Instrumenten in de internationale samenwerking zijn de wederzijdse rechtshulp in strafzaken
alsmede de politiële samenwerking waaronder de informatie-uitwisseling. In de praktijk
blijkt bij die laatste vorm van samenwerking echter van een wezenlijk gebrek aan normering.
Zo blijkt onduidelijk te zijn hoever de politiebevoegdheden zich uitstrekken. Gesteld
kan worden dat met de intensivering van de samenwerking de noodzaak tot afbakening
van bevoegdheden toeneemt.
Daarnaast heeft de aanstaande feitelijke inwerkingstelling van de Schengen Uitvoeringsovereenkomst,
hierna te noemen SUO, reeds nu gevolgen voor de praktijk. Immers, vooruitlopend hierop
is de nationale wetgeving gewijzigd. Deze wetgeving is op 1 december 1993 van kracht
geworden. In dit verband is artikel 552i, in het bijzonder het tweede lid, van het Wetboek van Strafvordering van belang.

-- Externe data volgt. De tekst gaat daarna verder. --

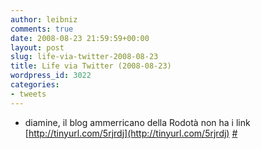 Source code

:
 ```yaml
---
author: leibniz
comments: true
date: 2008-08-23 21:59:59+00:00
layout: post
slug: life-via-twitter-2008-08-23
title: Life via Twitter (2008-08-23)
wordpress_id: 3022
categories:
- tweets
---
```



	
  * diamine, il blog ammerricano della Rodotà non ha i link [http://tinyurl.com/5rjrdj](http://tinyurl.com/5rjrdj) [#](http://twitter.com/leibniz/statuses/896338794)


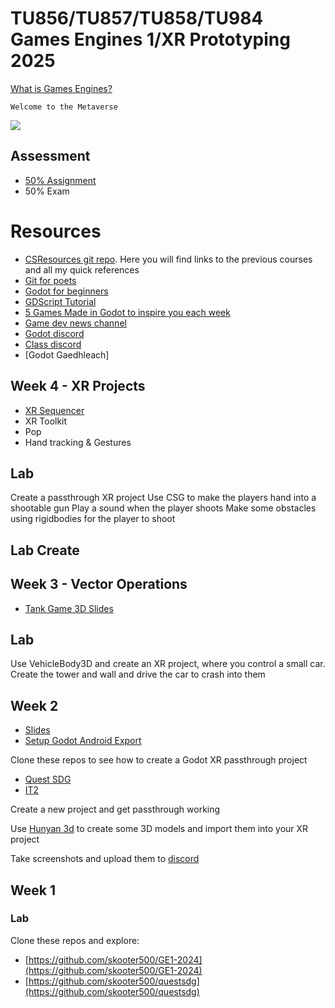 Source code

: # TU856/TU857/TU858/TU984 Games Engines 1/XR Prototyping 2025

[What is Games Engines?](https://bryanduggan.org/2024/09/05/what-is-games-engines/)

```
Welcome to the Metaverse
```

![](holo.jpg)

## Assessment
- [50% Assignment](assignment.md)
- 50% Exam 

# Resources
- [CSResources git repo](https://github.com/skooter500/csresources/blob/main/git_ref.pdf). Here you will find links to the previous courses and all my quick references
- [Git for poets](https://www.youtube.com/watch?v=BCQHnlnPusY)
- [Godot for beginners](https://www.youtube.com/watch?v=LOhfqjmasi0)
- [GDScript Tutorial](https://www.youtube.com/watch?v=e1zJS31tr88)
- [5 Games Made in Godot to inspire you each week](https://www.youtube.com/@stayathomedev) 
- [Game dev news channel](https://www.youtube.com/@gamefromscratch)
- [Godot discord](https://discord.com/invite/godotengine)
- [Class discord](https://discord.gg/tB7F77ZsZe)
- [Godot Gaedhleach]

## Week 4 - XR Projects
- [XR Sequencer](xr_sequencer_presentation.pdf)
- XR Toolkit
- Pop
- Hand tracking & Gestures

## Lab

Create a passthrough XR project
Use CSG to make the players hand into a shootable gun
Play a sound when the player shoots
Make some obstacles using rigidbodies for the player to shoot

## Lab Create 

## Week 3 - Vector Operations
- [Tank Game 3D Slides](tank_shooting_presentation.pdf)


## Lab 

Use VehicleBody3D and create an XR project, where you control a small car. Create the tower and wall and drive the car to crash into them

## Week 2
- [Slides](godot_3d_slides.pdf)
- [Setup Godot Android Export](https://docs.godotengine.org/en/stable/tutorials/export/exporting_for_android.html)

Clone these repos to see how to create a Godot XR passthrough project

- [Quest SDG](https://github.com/skooter500/questsdg)
- [IT2](https://github.com/skooter500/it2)

Create a new project and get passthrough working

Use [Hunyan 3d](https://hunyuan-3d.com/) to create some 3D models and import them into your XR project

Take screenshots and upload them to [discord](https://discord.gg/tB7F77ZsZe)


## Week 1

### Lab

Clone these repos and explore:

- [https://github.com/skooter500/GE1-2024](https://github.com/skooter500/GE1-2024)
- [https://github.com/skooter500/questsdg](https://github.com/skooter500/questsdg)
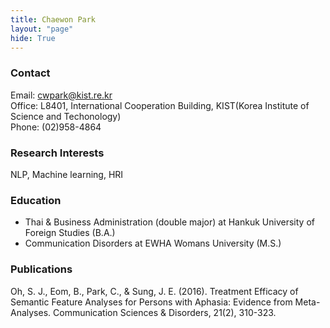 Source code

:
 ```yaml
---
title: Chaewon Park
layout: "page"
hide: True
---
```



### Contact

Email: cwpark@kist.re.kr <br>
Office: L8401, International Cooperation Building, KIST(Korea Institute of Science and Techonology) <br>
Phone: (02)958-4864

### Research Interests

NLP, Machine learning, HRI


### Education

- Thai & Business Administration (double major) at Hankuk University of Foreign Studies (B.A.)
- Communication Disorders at EWHA Womans University (M.S.)

### Publications
Oh, S. J., Eom, B., Park, C., & Sung, J. E. (2016). Treatment Efficacy of Semantic Feature Analyses for Persons with Aphasia: Evidence from Meta-Analyses. Communication Sciences & Disorders, 21(2), 310-323.
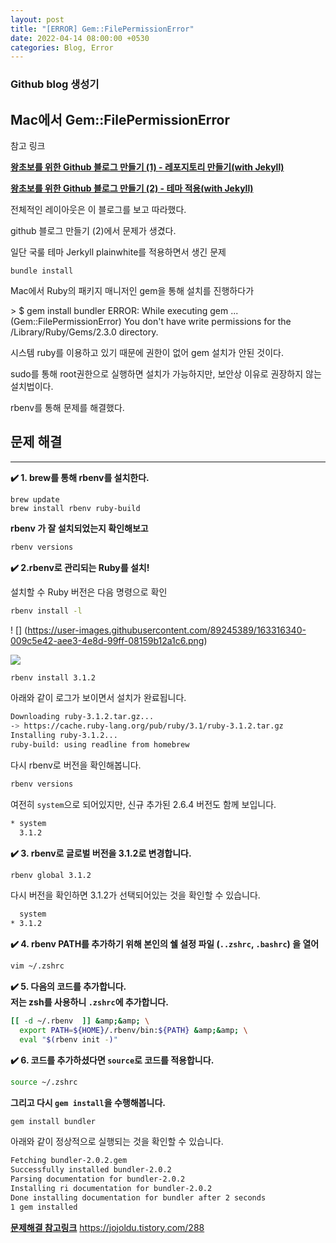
 ```yaml
---
layout: post
title: "[ERROR] Gem::FilePermissionError"
date: 2022-04-14 08:00:00 +0530
categories: Blog, Error
---
```


### Github blog 생성기

## **Mac에서 Gem::FilePermissionError**

참고 링크

[**왕초보를 위한 Github 블로그 만들기 (1) - 레포지토리 만들기(with Jekyll)**](https://zeddios.tistory.com/1222)

[**왕초보를 위한 Github 블로그 만들기 (2) - 테마 적용(with Jekyll)**](https://zeddios.tistory.com/1223)

전체적인 레이아웃은 이 블로그를 보고 따라했다.

github 블로그 만들기 (2)에서 문제가 생겼다.

일단 국룰 테마 Jerkyll plainwhite를 적용하면서 생긴 문제

`bundle install`

Mac에서 Ruby의 패키지 매니저인 gem을 통해 설치를 진행하다가

&gt; $ gem install bundler
ERROR: While executing gem ... (Gem::FilePermissionError)
You don't have write permissions for the /Library/Ruby/Gems/2.3.0 directory.

시스템 ruby를 이용하고 있기 때문에 권한이 없어 gem 설치가 안된 것이다.

sudo를 통해 root권한으로 실행하면 설치가 가능하지만, 보안상 이유로 권장하지 않는 설치법이다.

rbenv를 통해 문제를 해결했다.

## 문제 해결

---

**✔️ 1. brew를 통해 rbenv를 설치한다.**

```
brew update
brew install rbenv ruby-build
```

**rbenv 가 잘 설치되었는지 확인해보고**

```bash
rbenv versions
```

**✔️ 2.rbenv로 관리되는 Ruby를 설치!**

설치할 수 Ruby 버전은 다음 명령으로 확인

```bash
rbenv install -l
```

! [] (https://user-images.githubusercontent.com/89245389/163316340-009c5e42-aee3-4e8d-99ff-08159b12a1c6.png)

<img src="https://user-images.githubusercontent.com/89245389/163316340-009c5e42-aee3-4e8d-99ff-08159b12a1c6.png" />

```bash
rbenv install 3.1.2
```

아래와 같이 로그가 보이면서 설치가 완료됩니다.

```bash
Downloading ruby-3.1.2.tar.gz...
-> https://cache.ruby-lang.org/pub/ruby/3.1/ruby-3.1.2.tar.gz
Installing ruby-3.1.2...
ruby-build: using readline from homebrew
```

다시 rbenv로 버전을 확인해봅니다.

```bash
rbenv versions
```

여전히 `system`으로 되어있지만, 신규 추가된 2.6.4 버전도 함께 보입니다.

```bash
* system
  3.1.2
```

**✔️ 3. rbenv로 글로벌 버전을 3.1.2로 변경합니다.**

```bash
rbenv global 3.1.2
```

다시 버전을 확인하면 3.1.2가 선택되어있는 것을 확인할 수 있습니다.

```bash
  system
* 3.1.2
```

**✔️ 4. rbenv PATH를 추가하기 위해 본인의 쉘 설정 파일 (`..zshrc`, `.bashrc`) 을 열어**

```bash
vim ~/.zshrc
```

**✔️ 5. 다음의 코드를 추가합니다.  
저는 zsh를 사용하니 `.zshrc`에 추가합니다.**

```bash
[[ -d ~/.rbenv  ]] &amp;&amp; \
  export PATH=${HOME}/.rbenv/bin:${PATH} &amp;&amp; \
  eval "$(rbenv init -)"
```

**✔️ 6. 코드를 추가하셨다면 `source`로 코드를 적용합니다.**

```bash
source ~/.zshrc
```

**그리고 다시 `gem install`을 수행해봅니다.**

```bash
gem install bundler
```

아래와 같이 정상적으로 실행되는 것을 확인할 수 있습니다.

```bash
Fetching bundler-2.0.2.gem
Successfully installed bundler-2.0.2
Parsing documentation for bundler-2.0.2
Installing ri documentation for bundler-2.0.2
Done installing documentation for bundler after 2 seconds
1 gem installed
```

[**문제해결 참고링크**](https://jojoldu.tistory.com/288) https://jojoldu.tistory.com/288
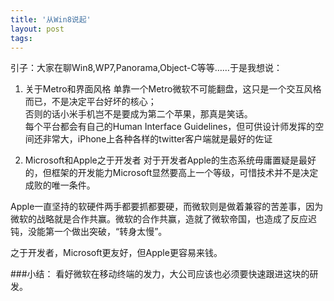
```yaml
---
title: '从Win8说起'
layout: post
tags:
---
```


引子：大家在聊Win8,WP7,Panorama,Object-C等等……于是我想说：

1. 关于Metro和界面风格
单靠一个Metro微软不可能翻盘，这只是一个交互风格而已，不是决定平台好坏的核心；  
否则的话小米手机岂不是要成为第二个苹果，那真是笑话。  
每个平台都会有自己的Human Interface Guidelines，但可供设计师发挥的空间还非常大，iPhone上各种各样的twitter客户端就是最好的佐证

2. Microsoft和Apple之于开发者
对于开发者Apple的生态系统毋庸置疑是最好的，但框架的开发能力Microsoft显然要高上一个等级，可惜技术并不是决定成败的唯一条件。

Apple一直坚持的软硬件两手都要抓都要硬，而微软则是做着兼容的苦差事，因为微软的战略就是合作共赢。微软的合作共赢，造就了微软帝国，也造成了反应迟钝，没能第一个做出突破，“转身太慢”。

之于开发者，Microsoft更友好，但Apple更容易来钱。

###小结：
看好微软在移动终端的发力，大公司应该也必须要快速跟进这块的研发。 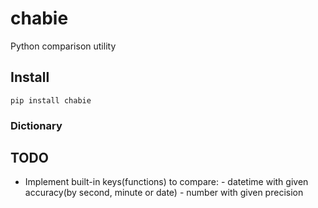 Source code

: # chabie

Python comparison utility

## Install

```
pip install chabie
```

### Dictionary


## TODO

- Implement built-in keys(functions) to compare:
      - datetime with given accuracy(by second, minute or date)
      - number with given precision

Het doel van deze richtlijn is daarom aan te geven in welke gevallen de politie zelfstandig
uitvoering kan geven aan rechtshulpverzoeken en dus ook informatie kan verstrekken,
in welke gevallen die samenwerking de tussenkomst van het OM behoeft en in welke specifieke
gevallen niet kan worden samengewerkt.
De informatieverstrekking op verzoek van een buitenlandse autoriteit wordt beheerst
door titel X van Boek IV van het Wetboek van Strafvordering (afwikkeling van rechtshulpverzoeken). De informatieverstrekking, voor zover de informatie
politiegegevens betreft, is mogelijk gemaakt in het eerste lid van de artikelen 5:1 en 5:2 van het Besluit politiegegevens. In deze artikelen wordt eveneens voorzien in de mogelijkheid van spontane verstrekking
van politiegegevens. De SUO bevat ook een bepaling die het mogelijk maakt om zonder
een voorafgaand verzoek informatie te verstrekken, zie artikel 46 SUOTekst van artikel
46 SUO, eerste lid:Iedere overeenkomstsluitende partij kan met inachtneming van haar
nationale recht in individuele gevallen, zonder een daartoe strekkend verzoek, de
betrokken Overeenkomstsluitende Partij informatie mededelen die voor de ontvangende
Overeenkomstsluitende Partij ter verlening van bijstand bij de bestrijding van toekomstige
strafbare feiten, ter voorkoming van strafbare feiten of ter afwending van gevaar
voor de openbare orde en veiligheid van belang kunnen zijn.. Spontane bijstand kan
echter alleen worden verleend onder dezelfde, onder 2 te noemen, voorwaarden die gelden
met betrekking tot een rechtshulpverzoek.